Im Sommer zog Tobias Bernet mit Freunden von Zürich nach Leipzig-Lindenau. Den WG-Alltag und das Studentenleben in der neuen Stadt beschreibt der 23-jährige Gaststudent ab jetzt wöchentlich auf kreuzer online.
Im Sommer zog Tobias Bernet mit Freunden von Zürich nach Leipzig-Lindenau. Den WG-Alltag und das Studentenleben in der neuen Stadt beschreibt der 23-jährige Gaststudent ab jetzt wöchentlich auf kreuzer online.
Tageszeiten
Nachts, Fieber. Ein Gefühl, das im Moment unglaublich stark ist und sich im Nachhinein doch kaum in Worte fassen lässt. Eine Hitze, die eigentlich angenehm ist.
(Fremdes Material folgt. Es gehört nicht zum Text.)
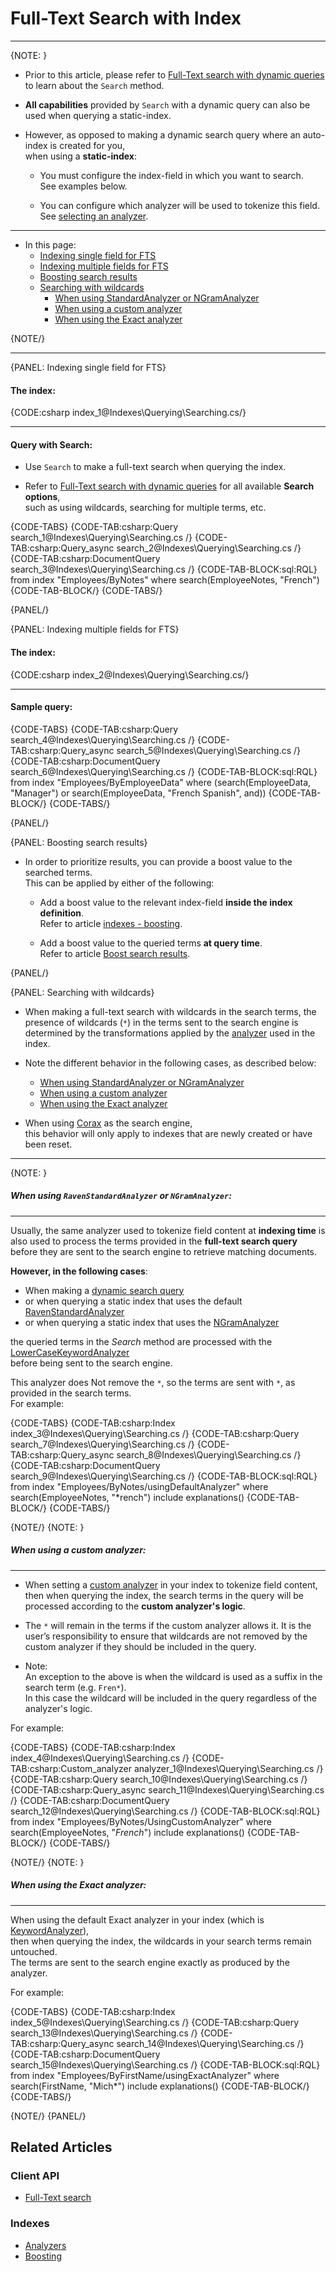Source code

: # Full-Text Search with Index
---

{NOTE: }

* Prior to this article, please refer to [Full-Text search with dynamic queries](../../client-api/session/querying/text-search/full-text-search) to learn about the `Search` method.  

* **All capabilities** provided by `Search` with a dynamic query can also be used when querying a static-index.

* However, as opposed to making a dynamic search query where an auto-index is created for you,  
  when using a **static-index**:  

    * You must configure the index-field in which you want to search.  
      See examples below.  
      
    * You can configure which analyzer will be used to tokenize this field.  
      See [selecting an analyzer](../../indexes/using-analyzers#selecting-an-analyzer-for-a-field).    

---

* In this page:
  * [Indexing single field for FTS](../../indexes/querying/searching#indexing-single-field-for-fts)
  * [Indexing multiple fields for FTS](../../indexes/querying/searching#indexing-multiple-fields-for-fts)
  * [Boosting search results](../../indexes/querying/searching#boosting-search-results)
  * [Searching with wildcards](../../indexes/querying/searching#searching-with-wildcards)
      * [When using StandardAnalyzer or NGramAnalyzer](../../indexes/querying/searching#when-usingor)
      * [When using a custom analyzer](../../indexes/querying/searching#when-using-a-custom-analyzer)
      * [When using the Exact analyzer](../../indexes/querying/searching#when-using-the-exact-analyzer)

{NOTE/}

---

{PANEL: Indexing single field for FTS}

#### The index:

{CODE:csharp index_1@Indexes\Querying\Searching.cs/}

---

#### Query with Search:

* Use `Search` to make a full-text search when querying the index.  

* Refer to [Full-Text search with dynamic queries](../../client-api/session/querying/text-search/full-text-search) for all available **Search options**,  
  such as using wildcards, searching for multiple terms, etc.

{CODE-TABS}
{CODE-TAB:csharp:Query search_1@Indexes\Querying\Searching.cs /}
{CODE-TAB:csharp:Query_async search_2@Indexes\Querying\Searching.cs /}
{CODE-TAB:csharp:DocumentQuery search_3@Indexes\Querying\Searching.cs /}
{CODE-TAB-BLOCK:sql:RQL}
from index "Employees/ByNotes"
where search(EmployeeNotes, "French")
{CODE-TAB-BLOCK/}
{CODE-TABS/}

{PANEL/}

{PANEL: Indexing multiple fields for FTS}

#### The index:

{CODE:csharp index_2@Indexes\Querying\Searching.cs/}

---

#### Sample query:

{CODE-TABS}
{CODE-TAB:csharp:Query search_4@Indexes\Querying\Searching.cs /}
{CODE-TAB:csharp:Query_async search_5@Indexes\Querying\Searching.cs /}
{CODE-TAB:csharp:DocumentQuery search_6@Indexes\Querying\Searching.cs /}
{CODE-TAB-BLOCK:sql:RQL}
from index "Employees/ByEmployeeData"
where (search(EmployeeData, "Manager") or search(EmployeeData, "French Spanish", and))
{CODE-TAB-BLOCK/}
{CODE-TABS/}

{PANEL/}

{PANEL: Boosting search results}

* In order to prioritize results, you can provide a boost value to the searched terms.  
  This can be applied by either of the following:

  * Add a boost value to the relevant index-field **inside the index definition**.  
    Refer to article [indexes - boosting](../../indexes/boosting).

  * Add a boost value to the queried terms **at query time**.  
    Refer to article [Boost search results](../../client-api/session/querying/text-search/boost-search-results).

{PANEL/}

{PANEL: Searching with wildcards}

* When making a full-text search with wildcards in the search terms, 
  the presence of wildcards (`*`) in the terms sent to the search engine is determined by the transformations applied by the
  [analyzer](../../indexes/using-analyzers) used in the index.

* Note the different behavior in the following cases, as described below:  
  * [When using StandardAnalyzer or NGramAnalyzer](../../indexes/querying/searching#when-usingor)
  * [When using a custom analyzer](../../indexes/querying/searching#when-using-a-custom-analyzer)
  * [When using the Exact analyzer](../../indexes/querying/searching#when-using-the-exact-analyzer)

* When using [Corax](../../indexes/search-engine/corax) as the search engine,  
  this behavior will only apply to indexes that are newly created or have been reset.

---

{NOTE: }

##### When using&nbsp;`RavenStandardAnalyzer`&nbsp;or&nbsp;`NGramAnalyzer`:
---

Usually, the same analyzer used to tokenize field content at **indexing time** is also used to process the terms provided in the **full-text search query**
before they are sent to the search engine to retrieve matching documents.

**However, in the following cases**:

* When making a [dynamic search query](../../client-api/session/querying/text-search/full-text-search)
* or when querying a static index that uses the default [RavenStandardAnalyzer](../../indexes/using-analyzers#using-the-default-search-analyzer)
* or when querying a static index that uses the [NGramAnalyzer](../../indexes/using-analyzers#analyzers-that-tokenize-according-to-the-defined-number-of-characters)

the queried terms in the _Search_ method are processed with the [LowerCaseKeywordAnalyzer](../../indexes/using-analyzers#using-the-default-analyzer)  
before being sent to the search engine.

This analyzer does Not remove the `*`, so the terms are sent with `*`, as provided in the search terms.  
For example:  

{CODE-TABS}
{CODE-TAB:csharp:Index index_3@Indexes\Querying\Searching.cs /}
{CODE-TAB:csharp:Query search_7@Indexes\Querying\Searching.cs /}
{CODE-TAB:csharp:Query_async search_8@Indexes\Querying\Searching.cs /}
{CODE-TAB:csharp:DocumentQuery search_9@Indexes\Querying\Searching.cs /}
{CODE-TAB-BLOCK:sql:RQL}
from index "Employees/ByNotes/usingDefaultAnalyzer"
where search(EmployeeNotes, "*rench")
include explanations()
{CODE-TAB-BLOCK/}
{CODE-TABS/}

{NOTE/}
{NOTE: }

##### When using a custom analyzer:
---

* When setting a [custom analyzer](../../indexes/using-analyzers#creating-custom-analyzers) in your index to tokenize field content,
  then when querying the index, the search terms in the query will be processed according to the **custom analyzer's logic**.

* The `*` will remain in the terms if the custom analyzer allows it.
  It is the user’s responsibility to ensure that wildcards are not removed by the custom analyzer if they should be included in the query.

* Note:  
  An exception to the above is when the wildcard is used as a suffix in the search term (e.g. `Fren*`).  
  In this case the wildcard will be included in the query regardless of the analyzer's logic.

For example:  

{CODE-TABS}
{CODE-TAB:csharp:Index index_4@Indexes\Querying\Searching.cs /}
{CODE-TAB:csharp:Custom_analyzer analyzer_1@Indexes\Querying\Searching.cs /}
{CODE-TAB:csharp:Query search_10@Indexes\Querying\Searching.cs /}
{CODE-TAB:csharp:Query_async search_11@Indexes\Querying\Searching.cs /}
{CODE-TAB:csharp:DocumentQuery search_12@Indexes\Querying\Searching.cs /}
{CODE-TAB-BLOCK:sql:RQL}
from index "Employees/ByNotes/UsingCustomAnalyzer"
where search(EmployeeNotes, "*French*")
include explanations()
{CODE-TAB-BLOCK/}
{CODE-TABS/}

{NOTE/}
{NOTE: }

##### When using the Exact analyzer:
---

When using the default Exact analyzer in your index (which is [KeywordAnalyzer](../../indexes/using-analyzers#using-the-default-exact-analyzer)),  
then when querying the index, the wildcards in your search terms remain untouched.  
The terms are sent to the search engine exactly as produced by the analyzer.

For example:

{CODE-TABS}
{CODE-TAB:csharp:Index index_5@Indexes\Querying\Searching.cs /}
{CODE-TAB:csharp:Query search_13@Indexes\Querying\Searching.cs /}
{CODE-TAB:csharp:Query_async search_14@Indexes\Querying\Searching.cs /}
{CODE-TAB:csharp:DocumentQuery search_15@Indexes\Querying\Searching.cs /}
{CODE-TAB-BLOCK:sql:RQL}
from index "Employees/ByFirstName/usingExactAnalyzer"
where search(FirstName, "Mich*")
include explanations()
{CODE-TAB-BLOCK/}
{CODE-TABS/}

{NOTE/}
{PANEL/}

## Related Articles

### Client API

- [Full-Text search](../../client-api/session/querying/text-search/full-text-search)

### Indexes

- [Analyzers](../../indexes/using-analyzers)
- [Boosting](../../indexes/boosting)
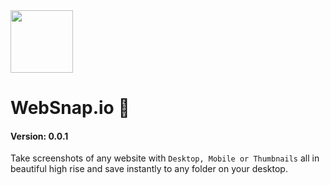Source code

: <img src="https://github.com/monetizedesign/websnap.io/blob/master/app/images/logo.png?raw=true" style="width: 100px;" />

# WebSnap.io 🦄
#### Version: 0.0.1

Take screenshots of any website with `Desktop, Mobile or Thumbnails` all in beautiful high rise and save instantly to any folder on your desktop.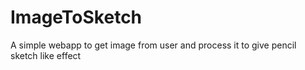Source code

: # ImageToSketch
A simple webapp to get image from user and process it to give pencil sketch like effect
Umfassend, wohlig. Die einen aber trotzdem nicht schlafen lässt, sondern in einer eigentümlichen Halbwachheit gefangen hält, in der einem die eigenen Gedanken eine Zirkusvorstellung darbieten. Und man selber ist einer der dummen Neureichen, die eine teure Karte für die erste Reihe gekauft haben, ohne zu bedenken, dass der Clown sich immer genau dort die Opfer für seine Späße sucht. Man muss mitmachen.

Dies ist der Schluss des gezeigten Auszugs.